According to Johns Hopkins University, the number of fatalities is almost equivalent to the population of Atlanta and St. Louis combined, or Minneapolis and Cleveland combined. It’s about the same number of Americans who die each year from heart disease or stroke.

The death toll in the United States is the greatest of any country. The United States has around 4% of the world’s population but accounts for nearly 15% of the 5.3 million coronavirus fatalities since the pandemic began in China two years ago.

Because of cases that were neglected or disguised, the real mortality toll in the United States and throughout the world is considered to be much higher.

According to a highly regarded forecasting model developed by the University of Washington, there will be over 880,000 recorded fatalities in the United States by March 1.

President Joe Biden spoke about a “tragic milestone” on Tuesday. He advised unvaccinated Americans to obtain injections for themselves and their children, as well as those who had previously been vaccinated to receive booster shots.

“I implore all Americans to perform their patriotic responsibility to keep our nation secure, to defend yourself and those around you, and to pay tribute to all those who have died,” Biden added. “Now is the moment,” says the narrator.

Many of the fatalities in the United States were especially tragic since they might have been avoided with the vaccine, which began available in mid-December last year and was made available to all adults by mid-April this year.

Approximately 200 million Americans, or slightly over 60% of the population, are completely vaccinated. That is far less than what experts believe is required to keep the virus under control.

Dr. Chris Beyrer, an epidemiologist at the Johns Hopkins Bloomberg School of Public Health, remarked, “Nearly all of the individuals dying are now dying avoidable deaths.” “And it’s because they haven’t been inoculated.” And you know it’s a horrible tragedy, God.”

The country’s mortality toll was over 300,000 when the vaccine was initially introduced.
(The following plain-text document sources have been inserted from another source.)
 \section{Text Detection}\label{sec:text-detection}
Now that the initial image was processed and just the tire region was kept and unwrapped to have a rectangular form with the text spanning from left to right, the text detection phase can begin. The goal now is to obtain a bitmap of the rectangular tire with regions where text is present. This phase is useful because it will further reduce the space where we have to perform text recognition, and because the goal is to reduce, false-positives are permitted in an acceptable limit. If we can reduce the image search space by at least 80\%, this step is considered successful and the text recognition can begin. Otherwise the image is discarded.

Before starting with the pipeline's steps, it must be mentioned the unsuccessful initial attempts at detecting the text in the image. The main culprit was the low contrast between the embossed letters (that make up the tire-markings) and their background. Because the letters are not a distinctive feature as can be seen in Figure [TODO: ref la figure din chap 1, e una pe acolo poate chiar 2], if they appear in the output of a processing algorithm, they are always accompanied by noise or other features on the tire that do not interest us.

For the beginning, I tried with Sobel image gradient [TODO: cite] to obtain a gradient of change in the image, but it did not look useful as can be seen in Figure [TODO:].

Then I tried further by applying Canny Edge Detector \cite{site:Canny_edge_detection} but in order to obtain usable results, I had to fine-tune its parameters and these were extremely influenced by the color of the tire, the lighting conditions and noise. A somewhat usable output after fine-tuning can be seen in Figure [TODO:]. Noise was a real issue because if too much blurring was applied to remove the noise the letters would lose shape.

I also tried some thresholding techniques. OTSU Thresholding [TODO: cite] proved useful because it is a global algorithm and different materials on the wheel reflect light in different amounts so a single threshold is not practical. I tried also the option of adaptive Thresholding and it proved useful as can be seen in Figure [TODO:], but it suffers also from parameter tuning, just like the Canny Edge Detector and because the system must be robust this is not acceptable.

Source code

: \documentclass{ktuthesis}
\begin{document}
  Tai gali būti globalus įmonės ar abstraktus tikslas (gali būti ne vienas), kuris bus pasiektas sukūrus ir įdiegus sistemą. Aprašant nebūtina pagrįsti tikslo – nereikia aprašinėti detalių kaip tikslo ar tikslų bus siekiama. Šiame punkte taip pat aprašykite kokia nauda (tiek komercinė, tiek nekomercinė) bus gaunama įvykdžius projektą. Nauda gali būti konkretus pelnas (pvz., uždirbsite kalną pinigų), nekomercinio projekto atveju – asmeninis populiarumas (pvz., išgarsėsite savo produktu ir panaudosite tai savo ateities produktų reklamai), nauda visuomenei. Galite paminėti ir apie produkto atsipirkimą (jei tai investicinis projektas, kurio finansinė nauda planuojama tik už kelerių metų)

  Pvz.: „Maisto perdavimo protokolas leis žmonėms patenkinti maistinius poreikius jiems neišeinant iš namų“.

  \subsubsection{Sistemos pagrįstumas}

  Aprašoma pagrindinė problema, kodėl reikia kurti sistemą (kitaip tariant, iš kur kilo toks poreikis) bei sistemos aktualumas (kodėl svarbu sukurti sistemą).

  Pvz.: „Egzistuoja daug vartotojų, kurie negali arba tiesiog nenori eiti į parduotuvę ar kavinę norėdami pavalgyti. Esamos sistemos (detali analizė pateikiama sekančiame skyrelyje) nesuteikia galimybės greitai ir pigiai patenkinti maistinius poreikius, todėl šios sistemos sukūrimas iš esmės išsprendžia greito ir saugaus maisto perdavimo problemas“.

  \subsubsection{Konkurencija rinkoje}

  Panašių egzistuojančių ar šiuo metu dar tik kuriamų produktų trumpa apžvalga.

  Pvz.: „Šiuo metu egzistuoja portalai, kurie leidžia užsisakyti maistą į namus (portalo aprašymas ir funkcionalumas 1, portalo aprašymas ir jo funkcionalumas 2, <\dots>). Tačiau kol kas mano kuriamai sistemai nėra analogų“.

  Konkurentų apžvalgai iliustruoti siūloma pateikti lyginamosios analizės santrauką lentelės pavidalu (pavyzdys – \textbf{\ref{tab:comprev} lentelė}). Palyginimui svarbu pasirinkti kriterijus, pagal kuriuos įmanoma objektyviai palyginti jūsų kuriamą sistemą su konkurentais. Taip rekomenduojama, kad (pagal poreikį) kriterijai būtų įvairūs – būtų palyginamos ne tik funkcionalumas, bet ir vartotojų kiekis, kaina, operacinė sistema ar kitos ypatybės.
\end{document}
It peaked at 600,000 in mid-June and then topped out at 700,000 on Oct. 1.

The United States has breached the most recent barrier, with new cases and hospitalizations on the rise, fueled by the extremely infectious delta variety, which emerged in the first half of 2021 and now accounts for nearly all infections. The omicron variety is already making its way across the country, however experts are unsure how harmful it is.

In March or April 2020, one of the worst-case scenarios predicted upwards of 240,000 fatalities in the United States, according to Beyrer.

“And I saw that figure and thought to myself, ‘Wow, that’s great,'” he remarked. “And now we’ve surpassed three times that figure.” “And I believe it’s fair to say that we’re still not out of the woods,” he continued.

Cedric Blackwater
Cedric Blackwater
Cedric is a journalist with over a decade of experience reporting on local US news, and touching on many global topics. He is currently the lead writer for Bulletin News.